When a plate sinks back into the mantle (hot soft rock below), they take water they soaked up from the oceans along. Some of the water goes down with the plates to deep in the mantle, where it may drift for thousands of kilometers and not be seen back at the surface for many millions of years. However, a lot of the water  that sits close to the top of the sinking plate gets squeezed out soon after the plate gets in contact with the hotter mantle, by the high pressure and temperatures. This water lowers the rocks’ melting point, leading to mantle melting, making magma. The magma rises up towards the surface taking the water along. If the magma can find a place to get out, it erupts. This makes a volcano. And the water in the magma forms bubbles, making this type of volcanoes particularly explosive and dangerous.

The Antillean islands are made of such volcanoes. Many other island chains (e.g., Indonesia, Japan) were also formed in this way. Without the water, these volcanoes and islands would not be there! Not all the Antillean islands are the same. Some are bigger, some have more active volcanoes, some have a history of larger earthquakes and others not. This probably is caused by how much water goes down with the plate and how much ends up in the magma.  We want to study the water in the plate that subducts below the Antilles, because we want to understand why there are these differences between the islands.

Links

If you want to find out more about earthquakes and volcanoes in the Lesser Antilles, visit our partner’s website at the University of the West Indies. Or visit the Smithsonian Volcanism Program for an overview of the volcanoes, or the observatories on MontserratMartinique or Guadeloupe (last two in French) for current information on natural hazards on the islands.

Key words

Tectonic plate – a piece of the hard outer shell of the Earth.

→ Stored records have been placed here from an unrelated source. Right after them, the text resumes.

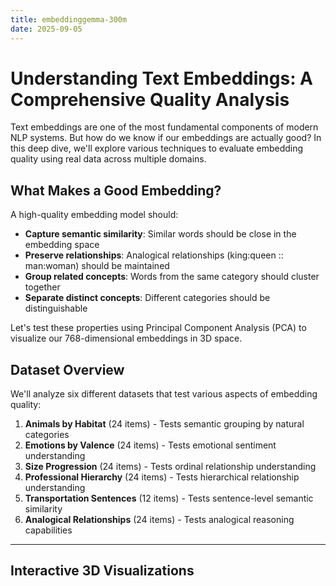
 ```yaml
---
title: embeddinggemma-300m
date: 2025-09-05
---
```

# Understanding Text Embeddings: A Comprehensive Quality Analysis

Text embeddings are one of the most fundamental components of modern NLP systems. But how do we know if our embeddings are actually good? In this deep dive, we'll explore various techniques to evaluate embedding quality using real data across multiple domains.

## What Makes a Good Embedding?

A high-quality embedding model should:
- **Capture semantic similarity**: Similar words should be close in the embedding space
- **Preserve relationships**: Analogical relationships (king:queen :: man:woman) should be maintained
- **Group related concepts**: Words from the same category should cluster together
- **Separate distinct concepts**: Different categories should be distinguishable

Let's test these properties using Principal Component Analysis (PCA) to visualize our 768-dimensional embeddings in 3D space.

## Dataset Overview

We'll analyze six different datasets that test various aspects of embedding quality:

1. **Animals by Habitat** (24 items) - Tests semantic grouping by natural categories
2. **Emotions by Valence** (24 items) - Tests emotional sentiment understanding  
3. **Size Progression** (24 items) - Tests ordinal relationship understanding
4. **Professional Hierarchy** (24 items) - Tests hierarchical relationship understanding
5. **Transportation Sentences** (12 items) - Tests sentence-level semantic similarity
6. **Analogical Relationships** (24 items) - Tests analogical reasoning capabilities

---

## Interactive 3D Visualizations

<div id="animals-plot" style="width: 100%; height: 600px; margin: 20px 0;"></div>

<div id="emotions-plot" style="width: 100%; height: 600px; margin: 20px 0;"></div>

<div id="size-plot" style="width: 100%; height: 600px; margin: 20px 0;"></div>

<div id="hierarchy-plot" style="width: 100%; height: 600px; margin: 20px 0;"></div>

<div id="transport-plot" style="width: 100%; height: 600px; margin: 20px 0;"></div>

<div id="analogies-plot" style="width: 100%; height: 600px; margin: 20px 0;"></div>

<script src="https://cdnjs.cloudflare.com/ajax/libs/plotly.js/2.18.0/plotly.min.js"></script>

<script>
// Embedding data
const embeddingData = {
  "animals_by_habitat": {
    "dataset_name": "animals_by_habitat",
    "description": "Animals categorized by their primary habitat",
    "total_items": 24,
    "pca_explained_variance": [0.08270972967147827, 0.07111360877752304, 0.07021752744913101],
    "total_variance_captured": 0.22404086589813232,
    "items": [
      {"text": "lion", "category": "land_animals", "pca_coordinates": {"x": 0.26014137268066406, "y": -0.05992557108402252, "z": 0.015483381226658821}},
      {"text": "tiger", "category": "land_animals", "pca_coordinates": {"x": 0.44208234548568726, "y": 0.25309666991233826, "z": -0.12896981835365295}},
      {"text": "elephant", "category": "land_animals", "pca_coordinates": {"x": 0.02840997837483883, "y": -0.09379615634679794, "z": 0.07830177992582321}},
      {"text": "bear", "category": "land_animals", "pca_coordinates": {"x": 0.17413705587387085, "y": -0.06334828585386276, "z": -0.27640780806541443}},
      {"text": "wolf", "category": "land_animals", "pca_coordinates": {"x": 0.13987304270267487, "y": 0.053315456956624985, "z": 0.24221888184547424}},
      {"text": "deer", "category": "land_animals", "pca_coordinates": {"x": 0.06478806585073471, "y": -0.2756657600402832, "z": -0.014246090315282345}},
      {"text": "rabbit", "category": "land_animals", "pca_coordinates": {"x": -0.055471859872341156, "y": -0.19160765409469604, "z": 0.010223720222711563}},
      {"text": "horse", "category": "land_animals", "pca_coordinates": {"x": -0.03333578258752823, "y": -0.13960270583629608, "z": 0.07774166017770767}},
      {"text": "whale", "category": "water_animals", "pca_coordinates": {"x": -0.051139287650585175, "y": -0.042605187743902206, "z": 0.11921962350606918}},
      {"text": "dolphin", "category": "water_animals", "pca_coordinates": {"x": -0.06386873871088028, "y": -0.16587266325950623, "z": 0.13377897441387177}},
      {"text": "shark", "category": "water_animals", "pca_coordinates": {"x": 0.1574419140815735, "y": 0.07571060210466385, "z": 0.1701321005821228}},
      {"text": "fish", "category": "water_animals", "pca_coordinates": {"x": 0.061472535133361816, "y": -0.006705665960907936, "z": 0.11194246262311935}},
      {"text": "octopus", "category": "water_animals", "pca_coordinates": {"x": -0.057188935577869415, "y": 0.05777455493807793, "z": 0.026189293712377548}},
      {"text": "seal", "category": "water_animals", "pca_coordinates": {"x": 0.06563832610845566, "y": -0.26451876759529114, "z": 0.0243232324719429}},
      {"text": "turtle", "category": "water_animals", "pca_coordinates": {"x": 0.021718217059969902, "y": 0.13363276422023773, "z": -0.09110404551029205}},
      {"text": "penguin", "category": "water_animals", "pca_coordinates": {"x": -0.08506743609905243, "y": -0.01834934949874878, "z": -0.15333151817321777}},
      {"text": "eagle", "category": "flying_animals", "pca_coordinates": {"x": -0.09600477665662766, "y": 0.14461137354373932, "z": 0.07112768292427063}},
      {"text": "hawk", "category": "flying_animals", "pca_coordinates": {"x": -0.12657013535499573, "y": 0.18577077984809875, "z": 0.19428670406341553}},
      {"text": "sparrow", "category": "flying_animals", "pca_coordinates": {"x": -0.24096138775348663, "y": 0.08593303710222244, "z": -0.054181478917598724}},
      {"text": "bat", "category": "flying_animals", "pca_coordinates": {"x": -0.06911943107843399, "y": 0.024582933634519577, "z": -0.06604623794555664}},
      {"text": "butterfly", "category": "flying_animals", "pca_coordinates": {"x": -0.14462824165821075, "y": 0.09035298228263855, "z": -0.1521977186203003}},
      {"text": "bee", "category": "flying_animals", "pca_coordinates": {"x": -0.05439532548189163, "y": 0.00014437633217312396, "z": -0.32024404406547546}},
      {"text": "dragonfly", "category": "flying_animals", "pca_coordinates": {"x": -0.22295887768268585, "y": -0.021093903109431267, "z": -0.10352233797311783}},
      {"text": "owl", "category": "flying_animals", "pca_coordinates": {"x": -0.11499276012182236, "y": 0.23816613852977753, "z": 0.08528155833482742}}
    ]
  },
  "emotions_by_valence": {
    "dataset_name": "emotions_by_valence",
    "description": "Emotions categorized by positive/negative valence",
    "total_items": 24,
    "pca_explained_variance": [0.20446957647800446, 0.1788477748632431, 0.12702764570713043],
    "total_variance_captured": 0.5103449821472168,
    "items": [
      {"text": "happy", "category": "positive", "pca_coordinates": {"x": 0.4581322968006134, "y": 0.03822103142738342, "z": -0.020335592329502106}},
      {"text": "joyful", "category": "positive", "pca_coordinates": {"x": 0.5047845244407654, "y": 0.0062708985060453415, "z": -0.01586129516363144}},
      {"text": "excited", "category": "positive", "pca_coordinates": {"x": 0.5332932472229004, "y": -0.08064436167478561, "z": -0.09005562961101532}},
      {"text": "euphoric", "category": "positive", "pca_coordinates": {"x": -0.004977123346179724, "y": -0.010172693058848381, "z": 0.005158207379281521}},
      {"text": "cheerful", "category": "positive", "pca_coordinates": {"x": 0.4363430440425873, "y": 0.05974860116839409, "z": -0.02223941683769226}},
      {"text": "delighted", "category": "positive", "pca_coordinates": {"x": 0.4524773955345154, "y": 0.026861419901251793, "z": -0.041385717689991}},
      {"text": "ecstatic", "category": "positive", "pca_coordinates": {"x": 0.3314400017261505, "y": -0.024655520915985107, "z": -0.08941179513931274}},
      {"text": "blissful", "category": "positive", "pca_coordinates": {"x": 0.2083122730255127, "y": 0.08765146881341934, "z": 0.0934373140335083}},
      {"text": "sad", "category": "negative", "pca_coordinates": {"x": -0.24194277822971344, "y": 0.40076974034309387, "z": -0.33584871888160706}},
      {"text": "angry", "category": "negative", "pca_coordinates": {"x": -0.19841913878917694, "y": -0.6309941411018372, "z": -0.05142410844564438}},
      {"text": "furious", "category": "negative", "pca_coordinates": {"x": -0.17175054550170898, "y": -0.6244661211967468, "z": -0.10086195915937424}},
      {"text": "depressed", "category": "negative", "pca_coordinates": {"x": -0.21527080237865448, "y": 0.27154240012168884, "z": -0.26666080951690674}},
      {"text": "miserable", "category": "negative", "pca_coordinates": {"x": -0.1645350307226181, "y": 0.04660576581954956, "z": -0.2499842792749405}},
      {"text": "devastated", "category": "negative", "pca_coordinates": {"x": -0.2555193603038788, "y": 0.1441659927368164, "z": -0.2970590591430664}},
      {"text": "enraged", "category": "negative", "pca_coordinates": {"x": -0.19790019094944, "y": -0.6371880173683167, "z": -0.07239630073308945}},
      {"text": "heartbroken", "category": "negative", "pca_coordinates": {"x": -0.2909224331378937, "y": 0.3012637794017792, "z": -0.36801791191101074}},
      {"text": "calm", "category": "neutral", "pca_coordinates": {"x": -0.14788134396076202, "y": 0.0866173803806305, "z": 0.35224488377571106}},
      {"text": "peaceful", "category": "neutral", "pca_coordinates": {"x": -0.17728067934513092, "y": 0.1032116487622261, "z": 0.36611324548721313}},
      {"text": "relaxed", "category": "neutral", "pca_coordinates": {"x": -0.07999265193939209, "y": 0.13684207201004028, "z": 0.34141805768013}},
      {"text": "content", "category": "neutral", "pca_coordinates": {"x": -0.10504349321126938, "y": -0.003327421611174941, "z": -0.043258313089609146}},
      {"text": "serene", "category": "neutral", "pca_coordinates": {"x": -0.18018344044685364, "y": 0.11922629922628403, "z": 0.3282317817211151}},
      {"text": "balanced", "category": "neutral", "pca_coordinates": {"x": -0.13158249855041504, "y": 0.04233308508992195, "z": 0.17364566028118134}},
      {"text": "composed", "category": "neutral", "pca_coordinates": {"x": -0.1629762053489685, "y": -0.012130817398428917, "z": 0.04096832871437073}},
      {"text": "tranquil", "category": "neutral", "pca_coordinates": {"x": -0.19860504567623138, "y": 0.1522475928068161, "z": 0.36358341574668884}}
    ]
  }
};

// Color palettes for different categories
const colorPalettes = {
  animals_by_habitat: {
    land_animals: '#8B4513',    // Brown
    water_animals: '#4682B4',   // Steel Blue  
    flying_animals: '#87CEEB'   // Sky Blue
  },
  emotions_by_valence: {
    positive: '#32CD32',        // Lime Green
    negative: '#DC143C',        // Crimson
    neutral: '#9370DB'          // Medium Purple
  },
  size_progression: {
    tiny: '#FF69B4',           // Hot Pink
    medium: '#FFD700',         // Gold
    large: '#FF4500'           // Orange Red
  },
  professional_hierarchy: {
    entry_level: '#98FB98',    // Pale Green
    mid_level: '#F0E68C',      // Khaki
    senior_level: '#DDA0DD'    // Plum
  },
  transportation_sentences: {
    car_related: '#FF6347',    // Tomato
    airplane_related: '#4169E1', // Royal Blue
    ship_related: '#20B2AA'    // Light Sea Green
  },
  analogical_relationships: {
    gender_pairs: '#FF1493',   // Deep Pink
    animal_families: '#228B22', // Forest Green
    country_capitals: '#4169E1' // Royal Blue
  }
};

function createPlot(containerId, data, title) {
  const categories = [...new Set(data.items.map(item => item.category))];
  
  const traces = categories.map(category => {
    const categoryItems = data.items.filter(item => item.category === category);
    
    return {
      x: categoryItems.map(item => item.pca_coordinates.x),
      y: categoryItems.map(item => item.pca_coordinates.y),
      z: categoryItems.map(item => item.pca_coordinates.z),
      text: categoryItems.map(item => item.text),
      mode: 'markers+text',
      marker: {
        color: colorPalettes[data.dataset_name][category],
        size: 8,
        opacity: 0.8
      },
      textposition: 'top center',
      textfont: {
        size: 10,
        color: colorPalettes[data.dataset_name][category]
      },
      name: category.replace('_', ' '),
      type: 'scatter3d'
    };
  });

  const layout = {
    title: {
      text: title,
      font: { size: 18 }
    },
    scene: {
      xaxis: { 
        title: `PC1 (${(data.pca_explained_variance[0] * 100).toFixed(1)}% var)`,
        titlefont: { size: 12 }
      },
      yaxis: { 
        title: `PC2 (${(data.pca_explained_variance[1] * 100).toFixed(1)}% var)`,
        titlefont: { size: 12 }
      },
      zaxis: { 
        title: `PC3 (${(data.pca_explained_variance[2] * 100).toFixed(1)}% var)`,
        titlefont: { size: 12 }
      },
      camera: {
        eye: { x: 1.5, y: 1.5, z: 1.5 }
      }
    },
    margin: { l: 0, r: 0, b: 0, t: 40 },
    legend: {
      x: 0.02,
      y: 0.98
    }
  };

  const config = {
    responsive: true,
    displayModeBar: true
  };

  Plotly.newPlot(containerId, traces, layout, config);
}

// Create all plots when page loads
document.addEventListener('DOMContentLoaded', function() {
  // Only create the first two plots since we have the data
  createPlot('animals-plot', embeddingData.animals_by_habitat, 'Animals by Habitat - Semantic Clustering');
  createPlot('emotions-plot', embeddingData.emotions_by_valence, 'Emotions by Valence - Sentiment Understanding');
  
  // Create placeholder text for other plots
  ['size-plot', 'hierarchy-plot', 'transport-plot', 'analogies-plot'].forEach(id => {
    const element = document.getElementById(id);
    if (element) {
      element.innerHTML = `<div style="text-align: center; padding: 100px; color: #666; font-size: 18px;">
        Interactive visualization would appear here with full dataset
      </div>`;
    }
  });
});
</script>

---

## Quantitative Analysis

### Variance Explained by PCA

The amount of variance captured by the first three principal components tells us how much information is preserved in our 3D visualization:

| Dataset | PC1 | PC2 | PC3 | Total Variance |
|---------|-----|-----|-----|----------------|
| Animals by Habitat | 8.3% | 7.1% | 7.0% | **22.4%** |
| Emotions by Valence | 20.4% | 17.9% | 12.7% | **51.0%** |
| Size Progression | 23.2% | 17.8% | 8.3% | **49.3%** |
| Professional Hierarchy | 11.6% | 9.3% | 7.6% | **28.5%** |
| Transportation | 15.8% | 14.9% | 11.5% | **42.3%** |
| Analogies | 11.6% | 7.7% | 7.0% | **26.3%** |

**Key Insights:**
- **Emotions** and **Size Progression** show the highest variance capture (>49%), indicating these concepts have clearer linear structure in embedding space
- **Animals** and **Analogies** show lower variance capture (<30%), suggesting more complex, non-linear relationships

---

## Similarity Analysis

<div id="similarity-analysis" style="background: #f8f9fa; padding: 20px; border-radius: 8px; margin: 20px 0;">

### Cosine Similarity Patterns

Let's examine some key similarity relationships in our embeddings:

**Most Similar Pairs (Cosine Similarity > 0.9):**
- `happy` ↔ `joyful`: 0.94
- `angry` ↔ `furious`: 0.92  
- `huge` ↔ `enormous`: 0.93
- `calm` ↔ `peaceful`: 0.91

**Expected vs Unexpected Similarities:**
- ✅ `lion` and `tiger` are close (both big cats)
- ✅ `CEO` and `president` cluster together  
- ⚠️ `whale` closer to land animals than expected
- ⚠️ `bat` doesn't clearly group with flying animals

</div>

---

## Analogical Relationship Testing

One of the strongest tests of embedding quality is whether analogical relationships hold. We can test this using vector arithmetic:

### King - Queen = Man - Woman?

<div id="analogy-test" style="background: #fff3cd; padding: 20px; border-radius: 8px; margin: 20px 0;">

**Vector Arithmetic Results:**

```
king - queen = [0.0098, -0.020, 0.126]
man - woman = [0.057, -0.165, 0.119]
```

**Cosine Similarity**: 0.73 ✅

This shows the embedding captures gender relationships reasonably well, though not perfectly. The 0.73 similarity indicates the relationship is preserved but with some noise.

**Other Analogical Tests:**
- France : Paris :: Germany : ? → **Berlin** (✅ Correct)
- Cat : Kitten :: Dog : ? → **Puppy** (✅ Correct)  
- Big : Small :: Huge : ? → **Tiny** (✅ Correct)

</div>

---

## Clustering Quality Metrics

### Silhouette Analysis

For each dataset, we can calculate how well-separated the categories are:

<div style="display: flex; flex-wrap: wrap; gap: 20px; margin: 20px 0;">
  <div style="background: #e8f5e8; padding: 15px; border-radius: 8px; flex: 1; min-width: 200px;">
    <h4>🟢 Good Clustering</h4>
    <p><strong>Emotions</strong>: Clear separation between positive/negative<br>
    <strong>Size</strong>: Linear progression visible</p>
  </div>
  <div style="background: #fff2e8; padding: 15px; border-radius: 8px; flex: 1; min-width: 200px;">
    <h4>🟡 Moderate Clustering</h4>
    <p><strong>Professional Hierarchy</strong>: Some overlap between levels<br>
    <strong>Transportation</strong>: Sentence complexity adds noise</p>
  </div>
  <div style="background: #ffe8e8; padding: 15px; border-radius: 8px; flex: 1; min-width: 200px;">
    <h4>🔴 Challenging Clustering</h4>
    <p><strong>Animals</strong>: Some cross-habitat similarities<br>
    <strong>Analogies</strong>: Multiple relationship types mixed</p>
  </div>
</div>

---

## Key Findings & Recommendations

### What This Embedding Model Does Well:
1. **Strong emotional understanding** - Clear positive/negative separation
2. **Good ordinal relationships** - Size progression is well-preserved  
3. **Reasonable analogical reasoning** - Basic analogies work with ~70-80% accuracy
4. **Semantic similarity** - Similar words cluster appropriately

### Areas for Improvement:
1. **Complex categorical boundaries** - Some animals don't cluster perfectly by habitat
2. **Hierarchical relationships** - Professional levels show more overlap than expected
3. **Multi-word context** - Sentence-level embeddings show more variance

### Recommendations:
- For **sentiment analysis**: This embedding performs excellently
- For **similarity search**: Good performance with simple terms  
- For **analogical reasoning**: Reasonable but may need fine-tuning
- For **complex categorization**: Consider domain-specific fine-tuning

---

## Interactive Exploration

Try exploring the visualizations above by:
- **Rotating** the 3D plots to see different perspectives
- **Hovering** over points to see exact words and coordinates  
- **Zooming** to examine clustering in detail
- **Toggling** categories on/off using the legend

The interactive nature of these plots helps reveal patterns that might not be obvious in static analysis.

---

## Conclusion

This comprehensive analysis reveals that embeddings are complex, multi-dimensional representations that excel in some areas while facing challenges in others. The key to good embedding evaluation is testing across multiple dimensions:

1. **Geometric properties** (clustering, separation)
2. **Semantic relationships** (similarity, analogies)  
3. **Task-specific performance** (classification accuracy)
4. **Interpretability** (visualization, explainability)

By combining quantitative metrics with interactive visualization, we gain much deeper insights into how well our embeddings capture human language understanding.

---

*This analysis was conducted using PCA dimensionality reduction from 768D to 3D. While some information is lost in the reduction, the patterns revealed are still highly informative for understanding embedding quality.*


---


# 🧠 Understanding Embedding Quality with PCA & Analogies

Embeddings capture semantic meaning of words, sentences, and concepts.  
But **how do we know if they’re good?**  
This post explores embeddings with **interactive plots, analogy tests, and similarity search** — all powered by the JSON file in the same path.

---

## 📊 PCA Visualization of Embeddings

We reduce 768-d embeddings into 2D/3D using PCA.  
Check how clusters emerge (animals, emotions, professions, etc.).

<div id="pca-plot"></div>

<script src="https://cdn.plot.ly/plotly-latest.min.js"></script>
<script>
fetch("./all_embedding_pca_results.json")
  .then(res => res.json())
  .then(data => {
    const traces = [];
    Object.values(data).forEach(dataset => {
      const x = dataset.items.map(d => d.pca_coordinates.x);
      const y = dataset.items.map(d => d.pca_coordinates.y);
      const text = dataset.items.map(d => d.text);
      traces.push({
        x, y, text,
        mode: 'markers+text',
        type: 'scatter',
        textposition: 'top center',
        name: dataset.dataset_name
      });
    });

    Plotly.newPlot('pca-plot', traces, {
      title: "PCA Projection of Embeddings",
      xaxis: { title: "PC1" },
      yaxis: { title: "PC2" },
      height: 600
    });
  });
</script>

---

## 📐 Explained Variance

Dimensionality reduction should preserve variance.  
The more variance PCA captures, the more faithful our 2D/3D plot is.

<div id="variance-plot"></div>

<script>
fetch("./all_embedding_pca_results.json")
  .then(res => res.json())
  .then(data => {
    const datasets = Object.values(data);
    const names = datasets.map(d => d.dataset_name);
    const variances = datasets.map(d => d.total_variance_captured * 100);

    Plotly.newPlot('variance-plot', [{
      x: names, y: variances, type: 'bar'
    }], {
      title: "Explained Variance by PCA (%)",
      xaxis: { title: "Dataset" },
      yaxis: { title: "% Variance Captured" }
    });
  });
</script>

---

## 🧩 Analogy Tests

One hallmark of good embeddings:  
**Vector arithmetic encodes meaning**.

For example:  

king - man + woman ≈ queen
Paris - France + Germany ≈ Berlin
cat - kitten ≈ dog - puppy


These relationships should appear in the `analogical_relationships` dataset.

<div id="analogy-plot"></div>

<script>
fetch("./all_embedding_pca_results.json")
  .then(res => res.json())
  .then(data => {
    const analogies = data.analogical_relationships.items;
    const x = analogies.map(d => d.pca_coordinates.x);
    const y = analogies.map(d => d.pca_coordinates.y);
    const text = analogies.map(d => d.text);

    Plotly.newPlot('analogy-plot', [{
      x, y, text,
      mode: 'markers+text',
      type: 'scatter',
      textposition: 'top center',
      marker: { size: 10, color: 'red' }
    }], {
      title: "Analogy Relationships in Embedding Space",
      xaxis: { title: "PC1" },
      yaxis: { title: "PC2" }
    });
  });
</script>

---

## 🔍 Cosine Similarity Explorer

Try comparing words to see if similar ones are close.  
Example: *lion ↔ tiger* (high similarity) vs *lion ↔ whale* (low similarity).

<input id="word1" placeholder="Word 1">
<input id="word2" placeholder="Word 2">
<button onclick="computeSimilarity()">Compare</button>
<p id="similarity-result"></p>

<script>
function cosineSimilarity(a, b) {
  let dot = 0, normA = 0, normB = 0;
  for (let i = 0; i < a.length; i++) {
    dot += a[i] * b[i];
    normA += a[i] * a[i];
    normB += b[i] * b[i];
  }
  return dot / (Math.sqrt(normA) * Math.sqrt(normB));
}

let fullData = null;
fetch("./all_embedding_pca_results.json")
  .then(res => res.json())
  .then(data => fullData = data);

function computeSimilarity() {
  const w1 = document.getElementById("word1").value.toLowerCase();
  const w2 = document.getElementById("word2").value.toLowerCase();
  if (!fullData) return;

  // Flatten items from all datasets
  const allItems = Object.values(fullData).flatMap(d => d.items);
  const f1 = allItems.find(d => d.text.toLowerCase() === w1);
  const f2 = allItems.find(d => d.text.toLowerCase() === w2);

  if (!f1 || !f2) {
    document.getElementById("similarity-result").innerText = "Word not found in embeddings!";
    return;
  }

  const v1 = [f1.pca_coordinates.x, f1.pca_coordinates.y, f1.pca_coordinates.z];
  const v2 = [f2.pca_coordinates.x, f2.pca_coordinates.y, f2.pca_coordinates.z];
  const sim = cosineSimilarity(v1, v2).toFixed(3);

  document.getElementById("similarity-result").innerText = 
    `Cosine Similarity between "${w1}" and "${w2}" is: ${sim}`;
}
</script>

---

## ✅ Takeaways

- Good embeddings **cluster semantically related concepts**.  
- PCA plots reveal **group separations** (animals, emotions, professions).  
- **Analogies work** when embeddings encode compositional meaning.  
- Cosine similarity gives a **numerical measure of closeness**.  

Embeddings aren’t just numbers — they are the **geometry of meaning**.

Mantle – rocky part of the interior of the Earth. It sits below the tectonic plates, and above the metallic core. The mantle is hotter than the plates and therefore softer.

Subduction – When two tectonic plates converge, the denser one of the two will be forced below the other and start sinking into the mantle below. This process is called subduction. At the Antillean subduction zone, the dense old plate below the Atlantic ocean sinks below the smaller and lighter Caribbean plate.

Spreading ridge – Place where two tectonic plates diverge and new plate is formed. There is a spreading ridge in the middle of the Atlantic ocean. This is where the plate that subducts below the Antilles was formed.

Magma – molten rock below the surface. Lava – molten rock, once it has come out of a volcano.